The old quote "you should only believe half of what you see and nothing of what you hear" pertains specifically to financial analysts, financial networks, and also to financial blogs. What is not mentioned in the quote is how much you should believe of what you read. I will venture to say it should be somewhere between half and none.
I've come to this conclusion after listening this week to the ongoing battle between Jon Stewart of the Daily Show and CNBC's Jim Cramer. If you are not familiar with these two individuals, then please stop reading this post. It will mean nothing to you.

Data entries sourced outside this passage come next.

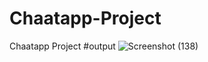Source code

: # Chaatapp-Project
Chaatapp Project
#output
![Screenshot (138)](https://user-images.githubusercontent.com/97639995/189737455-f9e60827-0f3d-4040-95d1-487c784a6369.png)
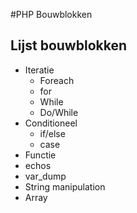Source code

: #PHP Bouwblokken

## Lijst bouwblokken 
- Iteratie
  - Foreach
  - for
  - While
  - Do/While
- Conditioneel
  - if/else
  - case
- Functie
 - echos
 - var_dump
 - String manipulation 
 - Array
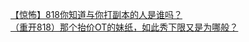 [【惊怖】818你知道与你打副本的人是谁吗？](http://tieba.baidu.com/p/2546553957?see_lz=1&pn=)   
[（重开818）那个抬价OT的妹纸，如此秀下限又是为哪般？](http://tieba.baidu.com/p/2547606149?see_lz=1&pn=)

If you are only vaguely familiar ( a position I strongly recommend in the case of Mr. Cramer), then I will explain.
Jon Stewart is a comedian and unfortunately for our country his show is one of the few places on TV to hear the truth about a news story.
Jim Cramer is an ex-hedge fund manager, over imbiber of caffeine and has a show called Mad-Money where he imparts his market wisdom and savvy to viewers. The slogan of the show is "In Cramer we Trust." I kid you not.
Well, the Daily show did a great bit on how wrongly, outright deceitfully and disastrously the geniuses at CNBC had misinformed its viewing public and Jimmy was offended. Hilarity ensued. As the financial bloggers so often say "Do your own research."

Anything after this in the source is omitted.